Unlimited No-Contract Plans From
The big four wireless providers aside (Verizon, AT&T, T-Mobile and Sprint), there are tens of companies out there vying for your business, making it a tough market for them but also making it really hard for you to choose. The choice of an unlimited plan isn’t an easy one, especially given the plethora of providers, their respective network technologies, pricing models, and device availability.
To try and simplify things a bit, we’ll break the types of plans into three categories:
- All you can eat: that’s unlimited everything all the time.
- Hybrid: a plan made up of buckets. Something like 1000 minutes, unlimited text, and 500 megabytes.
- Pay-as-you-go: or paygo. Such plan should have a set rate per unit and a credit against which you will draw for your usage. There are many plans referred to as paygo when in reality they’re not.
Had this been 2009, we’d cover each of the above three categories with equal emphasis and detail. But it’s 2016 and prices are about half what they used to be in 2009. Unlimited talk and text ran around $50 back then, it’s about $25 today. So unlike wireless devices, which have gotten more expensive as manufacturers packed more functionality, features, capacity and speed into them, wireless service has gotten cheaper. The difference between having a worry-free unlimited plan and a hybrid or paygo alternative has been reduced to a few bucks, and most people have been going the worry-free route.

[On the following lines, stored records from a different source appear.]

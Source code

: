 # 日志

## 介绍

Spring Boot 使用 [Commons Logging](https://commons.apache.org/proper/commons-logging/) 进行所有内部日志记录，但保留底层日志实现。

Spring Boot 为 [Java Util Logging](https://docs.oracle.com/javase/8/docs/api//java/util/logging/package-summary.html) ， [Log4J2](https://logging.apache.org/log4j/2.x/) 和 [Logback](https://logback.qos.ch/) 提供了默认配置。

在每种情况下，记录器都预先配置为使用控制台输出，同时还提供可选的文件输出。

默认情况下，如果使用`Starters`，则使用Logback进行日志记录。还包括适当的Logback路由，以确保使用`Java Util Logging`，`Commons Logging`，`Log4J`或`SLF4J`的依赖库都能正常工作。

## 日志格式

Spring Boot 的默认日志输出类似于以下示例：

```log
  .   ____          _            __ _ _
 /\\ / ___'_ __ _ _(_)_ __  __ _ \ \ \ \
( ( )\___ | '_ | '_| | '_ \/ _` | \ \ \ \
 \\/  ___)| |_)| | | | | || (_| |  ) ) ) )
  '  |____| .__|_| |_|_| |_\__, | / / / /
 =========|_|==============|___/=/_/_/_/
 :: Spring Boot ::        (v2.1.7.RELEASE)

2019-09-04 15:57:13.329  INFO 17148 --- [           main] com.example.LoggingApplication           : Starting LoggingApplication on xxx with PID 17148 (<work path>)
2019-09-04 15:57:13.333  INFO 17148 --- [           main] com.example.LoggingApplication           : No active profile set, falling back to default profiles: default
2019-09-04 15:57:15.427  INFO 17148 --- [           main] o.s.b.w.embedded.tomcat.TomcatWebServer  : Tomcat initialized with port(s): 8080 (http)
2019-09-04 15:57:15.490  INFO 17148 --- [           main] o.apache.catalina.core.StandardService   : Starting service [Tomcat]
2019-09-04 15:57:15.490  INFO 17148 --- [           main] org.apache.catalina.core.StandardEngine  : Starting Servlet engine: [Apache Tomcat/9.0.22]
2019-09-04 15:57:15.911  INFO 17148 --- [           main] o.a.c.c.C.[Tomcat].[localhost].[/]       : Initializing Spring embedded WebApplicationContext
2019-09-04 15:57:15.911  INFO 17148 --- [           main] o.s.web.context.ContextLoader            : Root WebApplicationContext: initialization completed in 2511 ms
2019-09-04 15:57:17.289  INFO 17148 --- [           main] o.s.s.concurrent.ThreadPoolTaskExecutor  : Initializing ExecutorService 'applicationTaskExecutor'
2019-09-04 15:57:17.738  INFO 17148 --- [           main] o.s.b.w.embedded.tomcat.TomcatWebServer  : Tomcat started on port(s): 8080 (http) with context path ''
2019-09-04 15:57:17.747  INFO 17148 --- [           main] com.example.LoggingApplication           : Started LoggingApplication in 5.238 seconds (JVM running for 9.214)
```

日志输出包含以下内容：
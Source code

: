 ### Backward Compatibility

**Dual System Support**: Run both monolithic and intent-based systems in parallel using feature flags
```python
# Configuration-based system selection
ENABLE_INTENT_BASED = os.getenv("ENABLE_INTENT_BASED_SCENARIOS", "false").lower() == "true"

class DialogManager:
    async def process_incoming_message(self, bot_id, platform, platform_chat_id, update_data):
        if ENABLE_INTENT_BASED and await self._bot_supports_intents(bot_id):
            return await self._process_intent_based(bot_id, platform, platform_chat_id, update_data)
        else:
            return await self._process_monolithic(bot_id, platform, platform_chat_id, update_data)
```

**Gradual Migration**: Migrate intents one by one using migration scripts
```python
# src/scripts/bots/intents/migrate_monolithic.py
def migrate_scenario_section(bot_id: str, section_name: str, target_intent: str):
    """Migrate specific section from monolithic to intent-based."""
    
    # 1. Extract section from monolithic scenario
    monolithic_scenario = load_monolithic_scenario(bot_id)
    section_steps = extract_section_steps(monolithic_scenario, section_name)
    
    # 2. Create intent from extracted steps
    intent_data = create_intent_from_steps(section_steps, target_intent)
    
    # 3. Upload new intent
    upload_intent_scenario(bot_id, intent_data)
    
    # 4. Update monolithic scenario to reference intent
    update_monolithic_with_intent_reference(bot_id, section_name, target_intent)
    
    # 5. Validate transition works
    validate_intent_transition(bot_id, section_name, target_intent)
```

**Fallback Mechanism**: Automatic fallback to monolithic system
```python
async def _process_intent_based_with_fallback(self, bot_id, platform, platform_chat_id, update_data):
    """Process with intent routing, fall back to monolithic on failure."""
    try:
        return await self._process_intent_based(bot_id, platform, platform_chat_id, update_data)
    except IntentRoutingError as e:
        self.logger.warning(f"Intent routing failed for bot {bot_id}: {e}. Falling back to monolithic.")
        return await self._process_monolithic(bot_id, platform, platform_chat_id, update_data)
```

What to look for in an unlimited wireless plan? Let us address this by splitting consumers into two categories based on data usage, since unlimited talk and text are all but a standard on every plan:
- I’m almost always around WiFi
- I’m never around WiFi, or I just don’t think it’s necessary to connect to one
If your’e type 1, then you can get away with purchasing a talk and text plan with a bit of data. Such plans are available at around $20 or $25 (check out Tello or Ultra for cheap unlimited talk and text plans). For an extra $5 or $10, you can go up to unlimited talk and text with a one or two gigabytes of data.
If you’re type 2, then you’ll need a bigger plan with 3+ gigabytes of high-speed data to be on the safe side. Here you’ll have to make the decision on whether it’s more important to save money or to get to use your phone the way you like. If price is the determining factor, then go with an independent carrier or MVNO (resellers). They generally offer cheaper service on single-line accounts. You can look at Straight Talk for example (a Tracfone product), who offers an unlimited talk and text plan with 5 GB of high-speed data at $45 per month.
Another thing to consider here is the type of data you are using. Some providers do not count music streaming against your data allotment (like Boost and T-Mobile). So if the nature of you data usage focuses on streaming music on Spotify or Pandora, then it might make sense to consider such plans over others that might look cheaper with more data.